İki yıl önce 50 bin Türk lirası sermaye ile başladığı organik solucan gübresi üretiminde gübrenin bitkilere oldukça faydalı olduğunu gören ve çiftçilerden yoğun talep alan Hasan Akçoban, diğer şehirlerdeki çiftçilerden organik solucan gübresi siparişlerini kabul etmeye başladı. Sebze ve meyvelerde verimi oldukça artıran, kimyasal gübrelere oranla toprağa zarar vermeyen ve ürünlerin erken hasadını sağlayan organik solucan gübresi üretimini iki kişilik personeli ile iki ayrı tesiste gerçekleştirdiğini kaydeden Akçoban, “Solucan gübresini merak ettim. Daha önce birkaç arkadaşın yaptığını duymuştum.
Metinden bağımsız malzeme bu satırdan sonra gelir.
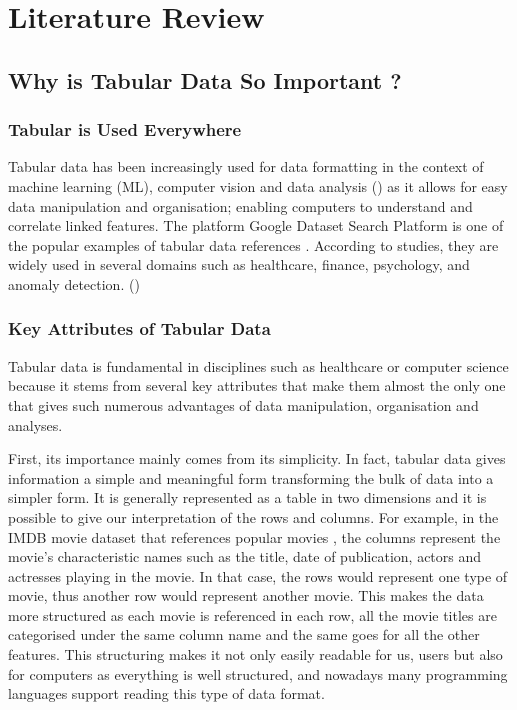 \chapter{Literature Review}


\section{Why is Tabular Data So Important ?}
\label{sec:whytabularsoimportant}

\subsection{Tabular is Used Everywhere}

Tabular data has been increasingly used for data formatting in the context of machine learning (ML), computer vision and data analysis (\cite{Lautrup2024}) as it allows for easy data manipulation and organisation; enabling computers to understand and correlate linked features. The platform Google Dataset Search Platform is one of the popular examples of tabular data references \cite{Borisov2023}. According to studies, they are widely used in several domains such as healthcare, finance, psychology, and anomaly detection. (\cite{Johnson2016, Ulmer2020, Urban2021, Guo2017, AE2022}) 

\subsection{Key Attributes of Tabular Data}

Tabular data is fundamental in disciplines such as healthcare or computer science because it stems from several key attributes that make them almost the only one that gives such numerous advantages of data manipulation, organisation and analyses. 


\vspace{0.5cm}
First, its importance mainly comes from its simplicity. In fact, tabular data gives information a simple and meaningful form transforming the bulk of data into a simpler form. It is generally represented as a table in two dimensions and it is possible to give our interpretation of the rows and columns. For example, in the IMDB movie dataset that references popular movies \cite{IMDbNonCommercial2024}, the columns represent the movie's characteristic names such as the title, date of publication, actors and actresses playing in the movie. In that case, the rows would represent one type of movie, thus another row would represent another movie. This makes the data more structured as each movie is referenced in each row, all the movie titles are categorised under the same column name and the same goes for all the other features. This structuring makes it not only easily readable for us, users but also for computers as everything is well structured, and nowadays many programming languages support reading this type of data format.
Onlardan gittim bende baktım nasıl bir şey olduğuna. Nasıl ürün elde ettiklerini görünce bende yapmaya karar verdim. Daha önce az bir solucan ile başladık, ondan sonra baktık verim alabiliyoruz. Yerimizi genişlettik, daha büyük tesis kurduk. Bir yıl boyunca solucanlarımızın çoğalmasını bekledik. Daha sonra yığınlarımızı yani solucan yataklarımızı çoğalttık. Daha sonra gübre elde etmeye başladık. Gübrenin verimini denedik. Bazı arkadaşların bahçesinde, ağaçlarında, sebzesinde verimi yükselttiğini görünce bu işi daha iyi yapmaya başladık. İkinci tesisimizi kurduk. Burada kuruma, eleme, torbalama tesisini kurduk” dedi.
“GELECEĞİN GÜBRESİ”
Solucan gübresinin organik olması, kimyasal gübreden daha iyi verimi artırması değil de herhangi bir toprağa zarar vermemesi, toprağı yenilemesinden dolayı tercih edileceğini söyleyen Akçoban, “Onun için organik solucan gübresini geleceğin gübresi olarak görüyoruz. O yüzden bu işin geleceğini parlak olarak görüyoruz. Kimyasal gübreler bizim Çukurova Bölgesi’ndeki toprakları mahvetmiş. Toprağın genel değerini bitirmiş. Toprağı yenilemek için bu tür gübreleri kullanmak zorundayız. Çiftçilerimiz organik solucan gübresi kullanımı konusunda henüz çok bilinçli değiller. Ama zamanla bu gübreyi daha çok kullanmalarını öneriyoruz ve kullananlar da olumlu tepkiler veriyor. Bu gübre üründeki verimi artırıyor. Ürünün hasadını öne çekiyor. Yani bir ay sonra verecek ürünü yirmi gün önce verebiliyor” diye kaydetti.
AYDA 2 TON GÜBRE
Yaklaşık 50 bin Türk lirası sermaye ile organik solucan gübresi üretimine başladıklarını kaydeden Akçoban, “Önce altı, yedi ay solucanların gübre yapmasını bekliyoruz. Sonra haftalık kesim yapıyoruz gübrelerde. Aylık ortalama iki ton kadar gübre elde ediyoruz. İki yıl önce yüz bin solucanla başlamıştık bu işe, şuanda ayda iki ton gübre elde edebiliyoruz. Bunun yanı sıra solucan satışlarımız da oluyor. Elverişli durumlar oluştukça tesisimizi daha da büyüteceğiz inşallah. Yaklaşık 20 ton inek gübresinden 15-16 ton solucan gübresi elde edebiliriz. Bu işe amatörce başladık yani olacak mı olmayacak mı diye ama işin olduğunu görünce şimdi işi markalaştırdık, tescilini aldık. Gördüğünüz gibi orijinal organik gübre torbalarını ürettirdik ve bunlara gübrelerimizi torbalıyoruz ve çiftçilerimize bu şekilde sunuyoruz. Bu torbalar gübrenin nemini koruyor. Organik solucan gübresi yeni ekilen fidelerde çok daha faydalı. Ağacın yetişme aşamasında yeni filizlenme başladığında direkt filizler verdiği zaman ağacı daha iyi geliştiriyor, sürgünleri daha iyi oluyor. Solucan gübresiyle ekilmiş fidanlar daha iyi büyüyor. Bu gübre verimi öne çekiyor, üründe kaliteyi artırıyor, hastalıklara bir dizi önlem alıyor. Sebzelerde de verimi öne çekiyor. Örneğin iki ayda verecek ürün bir ay daha önce çekebiliyor. O yüzden çiftçilerimize bu gübreyi kullanmalarını tavsiye ediyoruz” şeklinde konuştu.